Elle fait tellement partie du quotidien qu’on n’y prête presque plus attention et pourtant les Lorientais sont attachés à la fresque qui orne les Halles de Merville. Non pas depuis leur construction, en 1964, mais depuis 1982 et un appel à projets pour mettre en valeur le bâtiment. « Ça a pris six mois pour la réalisation, peut-être plus car c’est très grand : 37 m de long, 700 panneaux de lave de Volvic, émaillée, découpée, cuite à 1 000° », décrit Jean-Claude Goualc’h, auteur de la fresque. Le céramiste de 90 ans est présent, à travers ses œuvres, un peu partout dans le pays de Lorient et au-delà même de la Bretagne.
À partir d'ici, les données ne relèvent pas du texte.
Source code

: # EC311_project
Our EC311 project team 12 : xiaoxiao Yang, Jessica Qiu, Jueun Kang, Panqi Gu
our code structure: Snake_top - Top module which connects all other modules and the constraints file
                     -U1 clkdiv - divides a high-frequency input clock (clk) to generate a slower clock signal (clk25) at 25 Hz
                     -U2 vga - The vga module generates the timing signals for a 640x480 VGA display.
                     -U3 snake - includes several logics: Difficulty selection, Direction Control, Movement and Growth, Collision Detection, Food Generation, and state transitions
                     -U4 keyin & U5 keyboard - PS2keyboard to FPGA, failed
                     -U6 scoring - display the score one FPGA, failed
Sa réalisation la plus célèbre est bien celle de Merville et elle est « menacée », s’indignent ses amis.
Avec la rénovation grand format de l’édifice, Jean-Claude Goualc’h a d’abord compris, à travers le conseil municipal de novembre 2024, que son œuvre allait seulement « être numérisée ». Lui et ses amis ont alors alerté la mairie : « Ils n’ont pas le droit de faire ça par rapport au Plan local d’urbanisme, mais aussi parce que cela va à l’encontre de la propriété intellectuelle et morale », expose François Le Roux, ami cher de l’artiste et ancien directeur général des services de la Ville de Lorient.
« On ne peut pas garder la fresque telle qu’elle est installée, parce que ça remet en cause le projet architectural qui consiste à gérer la rénovation thermique des Halles », présente le maire, Fabrice Loher. Il a proposé à Jean-Claude Goualc’h une dépose de l’œuvre « à 98 %, sans dommage ». Une solution qui ne satisfait pas l’artiste. « Décoller 700 morceaux d’une colle vieille de 40 ans, sans dommage ? À mon avis, c’est impossible : elle serait détruite ». Autre point d’achoppement, le devenir de la fresque. Fabrice Loher indique que des réflexions sont en cours au sujet de sa réimplantation. « Dans l’emprise des Halles – je ne dis pas sur les halles elles-mêmes – ou à un autre endroit en lien avec le maritime ? La discussion en est là », confie le maire.
S’il manque 30 ou 40 panneaux, ce n’est plus une fresque : c’est une peau de léopard !
Sept panneaux de la fresque de Merville ont déjà été enlevés, « sans que je sois alerté », déplore l’artiste, Jean-Claude Goualc’h. (Le Télégramme/Céline Le Strat)« Ils font fi de ma propriété intellectuelle et morale »
Pas question pour le camp de Jean-Claude Goualc’h. La fresque doit être réinstallée à la même place et au complet, avec les 700 panneaux. « S’il en manque 30 ou 40, ce n’est plus une fresque : c’est une peau de léopard ! », s’indigne Jack Maignan, proche du céramiste. Ils le disent à demi-mot, ils iront jusqu’au bout. « Juridiquement, la fresque ne doit pas être déplacée. SI elle avait été intégrée au cahier des charges, une solution aurait été trouvée », assure Jack Maignan.
« On a notre vision des choses qu’on a fait vérifier aussi auprès de nos conseils juridiques. On pense qu’on a raison. Je lui ai dit : Il ne faut pas qu’on soit en conflit sur une affaire comme ça, mais ça ne remettra pas en cause le chantier légal », ambitionne le premier édile. Jean-Claude Goualc’h est échaudé car ses œuvres ont déjà été détruites sans son autorisation, comme à l’Orientis, à la gare. « Ils font fi de ma propriété intellectuelle et morale. Beaucoup d’artistes se retrouvent dans ma situation et n’ont pas la chance d’avoir des amis aussi compétents que les miens. Je ne me bats pas pour l’argent, mais pour représenter tous les autres artistes ».
Informations
À l’occasion des Journées du patrimoine et pour sensibiliser les Lorientais au devenir de la fresque, Jean-Claude Goualc’h organise deux rencontres, aux Halles de Merville, ces samedi 20 et dimanche 21 septembre, à 11 h.